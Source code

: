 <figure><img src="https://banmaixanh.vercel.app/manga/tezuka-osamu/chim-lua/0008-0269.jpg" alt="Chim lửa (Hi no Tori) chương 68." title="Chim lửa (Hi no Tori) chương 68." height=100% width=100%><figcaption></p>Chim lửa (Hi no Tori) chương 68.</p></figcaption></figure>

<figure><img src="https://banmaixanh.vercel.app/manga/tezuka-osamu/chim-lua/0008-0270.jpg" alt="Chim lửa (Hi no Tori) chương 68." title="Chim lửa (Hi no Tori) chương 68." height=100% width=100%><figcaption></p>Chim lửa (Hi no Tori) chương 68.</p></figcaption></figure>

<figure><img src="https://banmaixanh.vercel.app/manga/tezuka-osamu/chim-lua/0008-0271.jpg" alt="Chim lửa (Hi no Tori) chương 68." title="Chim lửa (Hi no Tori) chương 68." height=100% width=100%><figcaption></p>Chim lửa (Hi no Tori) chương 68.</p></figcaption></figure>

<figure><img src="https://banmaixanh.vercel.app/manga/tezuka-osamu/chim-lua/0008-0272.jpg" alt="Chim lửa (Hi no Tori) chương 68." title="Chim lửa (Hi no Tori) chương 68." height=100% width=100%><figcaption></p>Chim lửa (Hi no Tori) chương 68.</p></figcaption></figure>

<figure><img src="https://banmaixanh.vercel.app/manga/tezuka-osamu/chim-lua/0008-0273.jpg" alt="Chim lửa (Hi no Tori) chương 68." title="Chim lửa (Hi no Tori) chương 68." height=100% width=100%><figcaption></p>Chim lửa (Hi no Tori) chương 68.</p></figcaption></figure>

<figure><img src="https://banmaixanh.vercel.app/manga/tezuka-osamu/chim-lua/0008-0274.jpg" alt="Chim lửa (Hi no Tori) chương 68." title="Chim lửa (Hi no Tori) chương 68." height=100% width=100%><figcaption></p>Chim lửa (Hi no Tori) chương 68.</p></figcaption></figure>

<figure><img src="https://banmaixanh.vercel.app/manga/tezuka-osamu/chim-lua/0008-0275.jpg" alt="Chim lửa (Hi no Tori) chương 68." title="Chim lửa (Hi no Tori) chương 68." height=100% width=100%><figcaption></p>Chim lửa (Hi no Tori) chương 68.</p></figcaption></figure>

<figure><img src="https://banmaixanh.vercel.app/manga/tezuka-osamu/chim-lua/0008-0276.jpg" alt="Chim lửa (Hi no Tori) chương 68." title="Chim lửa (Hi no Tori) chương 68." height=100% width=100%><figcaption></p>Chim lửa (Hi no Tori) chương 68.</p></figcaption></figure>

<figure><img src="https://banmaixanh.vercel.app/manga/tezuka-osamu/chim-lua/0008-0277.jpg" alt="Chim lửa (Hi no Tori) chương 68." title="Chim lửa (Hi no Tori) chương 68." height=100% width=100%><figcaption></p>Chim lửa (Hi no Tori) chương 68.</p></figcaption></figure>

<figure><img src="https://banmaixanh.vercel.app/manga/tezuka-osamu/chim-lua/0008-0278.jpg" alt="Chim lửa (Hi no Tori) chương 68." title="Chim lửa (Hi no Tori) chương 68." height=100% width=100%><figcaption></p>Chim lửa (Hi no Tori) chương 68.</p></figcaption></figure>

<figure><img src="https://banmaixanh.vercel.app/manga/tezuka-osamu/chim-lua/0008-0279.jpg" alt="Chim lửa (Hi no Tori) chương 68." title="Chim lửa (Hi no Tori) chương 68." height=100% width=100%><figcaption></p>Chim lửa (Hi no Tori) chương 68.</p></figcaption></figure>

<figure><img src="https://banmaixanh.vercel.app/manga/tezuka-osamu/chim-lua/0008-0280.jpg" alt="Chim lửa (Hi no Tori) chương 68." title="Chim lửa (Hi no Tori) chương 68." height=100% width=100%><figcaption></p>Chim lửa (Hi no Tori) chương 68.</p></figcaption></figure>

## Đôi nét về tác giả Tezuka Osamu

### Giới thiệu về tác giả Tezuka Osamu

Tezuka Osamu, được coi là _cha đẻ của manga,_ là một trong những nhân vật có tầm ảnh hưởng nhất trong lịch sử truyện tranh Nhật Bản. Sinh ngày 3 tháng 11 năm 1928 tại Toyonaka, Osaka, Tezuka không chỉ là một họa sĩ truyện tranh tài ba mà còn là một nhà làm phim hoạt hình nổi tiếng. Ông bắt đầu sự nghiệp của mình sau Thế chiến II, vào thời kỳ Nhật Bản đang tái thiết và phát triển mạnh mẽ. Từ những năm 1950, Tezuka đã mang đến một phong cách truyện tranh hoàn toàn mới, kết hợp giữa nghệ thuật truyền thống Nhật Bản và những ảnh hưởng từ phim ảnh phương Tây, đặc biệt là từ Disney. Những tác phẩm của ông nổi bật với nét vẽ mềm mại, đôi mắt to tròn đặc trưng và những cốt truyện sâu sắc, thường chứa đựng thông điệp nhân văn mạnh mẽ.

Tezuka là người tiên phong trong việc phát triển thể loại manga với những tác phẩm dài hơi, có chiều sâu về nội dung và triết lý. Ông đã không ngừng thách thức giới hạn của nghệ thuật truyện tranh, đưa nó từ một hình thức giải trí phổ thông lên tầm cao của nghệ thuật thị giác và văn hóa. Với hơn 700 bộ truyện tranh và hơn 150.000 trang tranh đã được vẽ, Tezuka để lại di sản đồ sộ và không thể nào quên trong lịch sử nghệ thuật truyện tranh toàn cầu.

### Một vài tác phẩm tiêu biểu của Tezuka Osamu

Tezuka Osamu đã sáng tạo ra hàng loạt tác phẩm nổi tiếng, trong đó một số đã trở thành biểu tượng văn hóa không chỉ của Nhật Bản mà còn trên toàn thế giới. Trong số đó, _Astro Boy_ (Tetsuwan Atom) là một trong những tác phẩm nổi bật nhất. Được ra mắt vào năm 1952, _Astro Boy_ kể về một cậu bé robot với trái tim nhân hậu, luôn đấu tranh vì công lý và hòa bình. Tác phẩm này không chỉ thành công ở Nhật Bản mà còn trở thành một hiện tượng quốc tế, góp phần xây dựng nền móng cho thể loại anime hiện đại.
┄┄┄┄┄┄┄┄┄┄┄┄┄┄┄┄┄┄┄┄
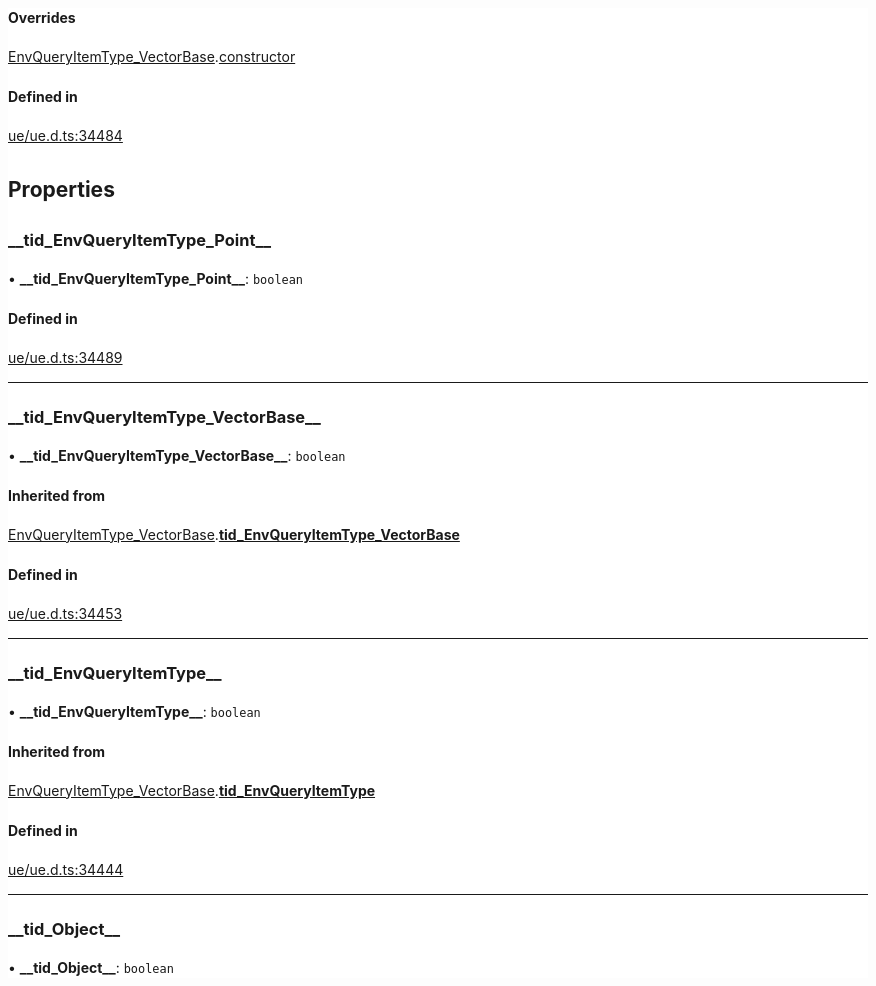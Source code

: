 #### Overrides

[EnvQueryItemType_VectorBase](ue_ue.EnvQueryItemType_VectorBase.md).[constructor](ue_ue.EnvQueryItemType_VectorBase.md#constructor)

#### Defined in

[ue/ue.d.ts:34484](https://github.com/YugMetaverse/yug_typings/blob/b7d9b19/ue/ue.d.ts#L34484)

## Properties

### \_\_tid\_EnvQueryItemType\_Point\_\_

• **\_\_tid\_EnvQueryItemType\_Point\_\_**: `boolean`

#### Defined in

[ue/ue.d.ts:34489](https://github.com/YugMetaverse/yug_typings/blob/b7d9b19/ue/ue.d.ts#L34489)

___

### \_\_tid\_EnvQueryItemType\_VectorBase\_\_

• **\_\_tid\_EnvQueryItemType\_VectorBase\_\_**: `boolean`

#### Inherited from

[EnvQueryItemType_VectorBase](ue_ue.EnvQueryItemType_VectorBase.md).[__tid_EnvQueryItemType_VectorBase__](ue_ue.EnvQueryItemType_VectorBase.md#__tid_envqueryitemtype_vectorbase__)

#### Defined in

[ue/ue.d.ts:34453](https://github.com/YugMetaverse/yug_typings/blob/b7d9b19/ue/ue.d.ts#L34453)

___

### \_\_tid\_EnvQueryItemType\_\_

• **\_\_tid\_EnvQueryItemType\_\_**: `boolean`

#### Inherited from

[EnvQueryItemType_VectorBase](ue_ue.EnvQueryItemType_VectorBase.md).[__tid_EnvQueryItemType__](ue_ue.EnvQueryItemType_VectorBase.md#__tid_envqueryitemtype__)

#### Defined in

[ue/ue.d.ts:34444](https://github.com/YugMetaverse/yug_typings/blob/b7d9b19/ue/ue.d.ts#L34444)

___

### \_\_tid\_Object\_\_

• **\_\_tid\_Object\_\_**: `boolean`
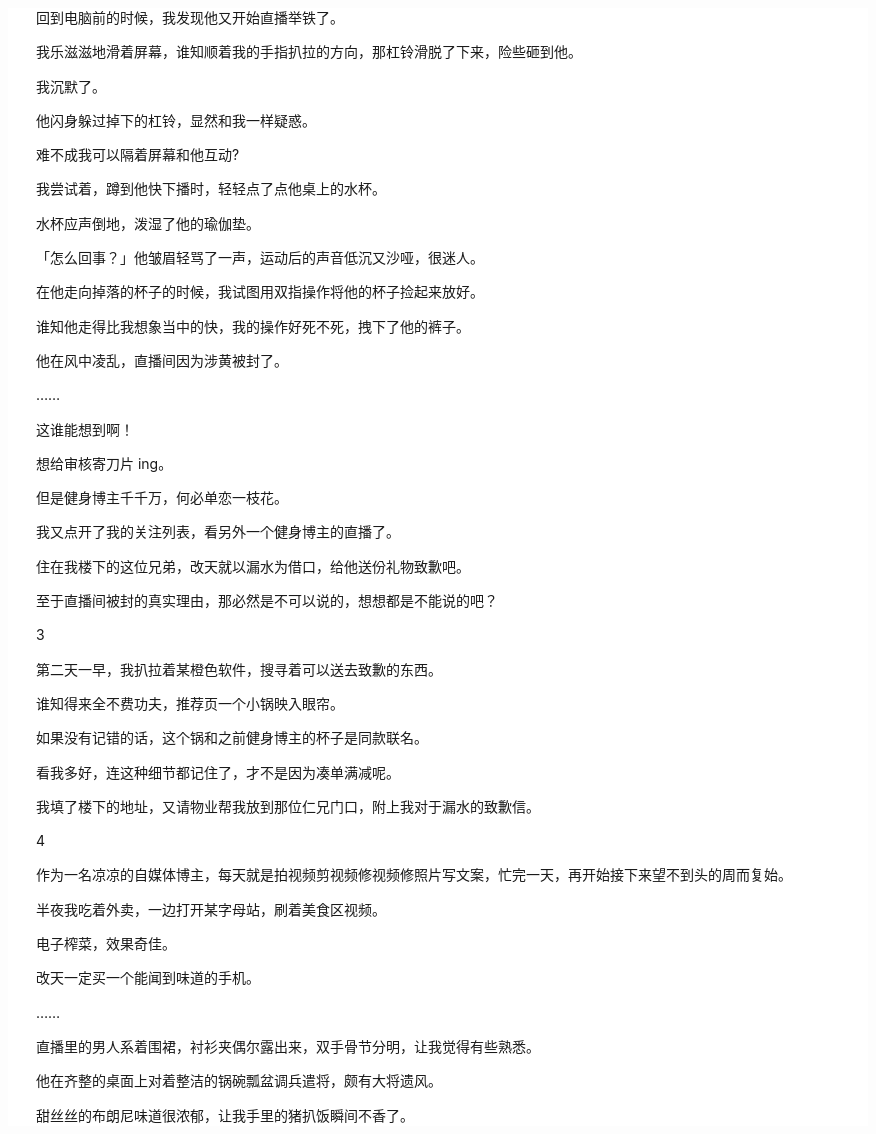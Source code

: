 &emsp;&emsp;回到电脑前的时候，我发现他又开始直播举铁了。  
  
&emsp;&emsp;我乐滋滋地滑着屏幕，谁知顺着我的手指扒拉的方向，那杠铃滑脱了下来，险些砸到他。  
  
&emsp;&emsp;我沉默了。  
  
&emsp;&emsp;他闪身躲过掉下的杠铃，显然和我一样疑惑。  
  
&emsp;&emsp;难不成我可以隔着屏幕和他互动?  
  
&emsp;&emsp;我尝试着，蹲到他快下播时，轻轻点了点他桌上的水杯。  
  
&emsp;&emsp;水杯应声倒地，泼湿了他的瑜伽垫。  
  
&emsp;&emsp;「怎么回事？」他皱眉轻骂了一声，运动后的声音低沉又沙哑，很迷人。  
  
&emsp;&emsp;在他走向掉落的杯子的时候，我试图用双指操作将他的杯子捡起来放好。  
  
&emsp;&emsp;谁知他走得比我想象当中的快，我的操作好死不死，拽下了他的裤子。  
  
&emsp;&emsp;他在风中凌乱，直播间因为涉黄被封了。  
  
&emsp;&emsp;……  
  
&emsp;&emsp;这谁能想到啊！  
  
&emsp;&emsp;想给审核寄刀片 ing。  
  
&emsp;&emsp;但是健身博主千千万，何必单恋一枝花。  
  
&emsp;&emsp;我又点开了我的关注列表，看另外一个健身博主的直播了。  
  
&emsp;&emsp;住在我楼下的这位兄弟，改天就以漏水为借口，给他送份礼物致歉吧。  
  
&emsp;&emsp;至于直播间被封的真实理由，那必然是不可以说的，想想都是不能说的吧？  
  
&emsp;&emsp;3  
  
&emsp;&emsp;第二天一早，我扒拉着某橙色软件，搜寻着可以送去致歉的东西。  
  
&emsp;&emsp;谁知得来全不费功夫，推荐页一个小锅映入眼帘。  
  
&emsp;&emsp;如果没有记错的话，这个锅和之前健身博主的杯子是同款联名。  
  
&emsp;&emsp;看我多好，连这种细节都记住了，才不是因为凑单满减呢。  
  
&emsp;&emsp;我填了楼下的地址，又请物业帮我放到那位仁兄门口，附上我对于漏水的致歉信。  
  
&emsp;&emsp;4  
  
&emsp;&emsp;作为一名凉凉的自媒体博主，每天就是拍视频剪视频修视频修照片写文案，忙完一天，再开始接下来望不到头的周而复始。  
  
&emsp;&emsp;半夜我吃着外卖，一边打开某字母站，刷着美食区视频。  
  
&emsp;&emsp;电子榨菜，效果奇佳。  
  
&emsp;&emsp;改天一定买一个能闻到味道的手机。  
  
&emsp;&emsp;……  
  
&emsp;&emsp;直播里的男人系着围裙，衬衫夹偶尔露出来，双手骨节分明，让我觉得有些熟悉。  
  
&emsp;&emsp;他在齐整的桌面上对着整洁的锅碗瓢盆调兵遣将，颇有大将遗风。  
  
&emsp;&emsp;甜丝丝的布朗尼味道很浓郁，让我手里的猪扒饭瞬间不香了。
┄┄┄┄┄┄┄┄┄┄┄┄┄┄┄┄┄┄┄┄
= Problem statement =
Whenever the word "không" turns up in a line of the listing above, copy the line.

= Answer below =
Tezuka Osamu, được coi là _cha đẻ của manga,_ là một trong những nhân vật có tầm ảnh hưởng nhất trong lịch sử truyện tranh Nhật Bản. Sinh ngày 3 tháng 11 năm 1928 tại Toyonaka, Osaka, Tezuka không chỉ là một họa sĩ truyện tranh tài ba mà còn là một nhà làm phim hoạt hình nổi tiếng. Ông bắt đầu sự nghiệp của mình sau Thế chiến II, vào thời kỳ Nhật Bản đang tái thiết và phát triển mạnh mẽ. Từ những năm 1950, Tezuka đã mang đến một phong cách truyện tranh hoàn toàn mới, kết hợp giữa nghệ thuật truyền thống Nhật Bản và những ảnh hưởng từ phim ảnh phương Tây, đặc biệt là từ Disney. Những tác phẩm của ông nổi bật với nét vẽ mềm mại, đôi mắt to tròn đặc trưng và những cốt truyện sâu sắc, thường chứa đựng thông điệp nhân văn mạnh mẽ.
Tezuka là người tiên phong trong việc phát triển thể loại manga với những tác phẩm dài hơi, có chiều sâu về nội dung và triết lý. Ông đã không ngừng thách thức giới hạn của nghệ thuật truyện tranh, đưa nó từ một hình thức giải trí phổ thông lên tầm cao của nghệ thuật thị giác và văn hóa. Với hơn 700 bộ truyện tranh và hơn 150.000 trang tranh đã được vẽ, Tezuka để lại di sản đồ sộ và không thể nào quên trong lịch sử nghệ thuật truyện tranh toàn cầu.
Tezuka Osamu đã sáng tạo ra hàng loạt tác phẩm nổi tiếng, trong đó một số đã trở thành biểu tượng văn hóa không chỉ của Nhật Bản mà còn trên toàn thế giới. Trong số đó, _Astro Boy_ (Tetsuwan Atom) là một trong những tác phẩm nổi bật nhất. Được ra mắt vào năm 1952, _Astro Boy_ kể về một cậu bé robot với trái tim nhân hậu, luôn đấu tranh vì công lý và hòa bình. Tác phẩm này không chỉ thành công ở Nhật Bản mà còn trở thành một hiện tượng quốc tế, góp phần xây dựng nền móng cho thể loại anime hiện đại.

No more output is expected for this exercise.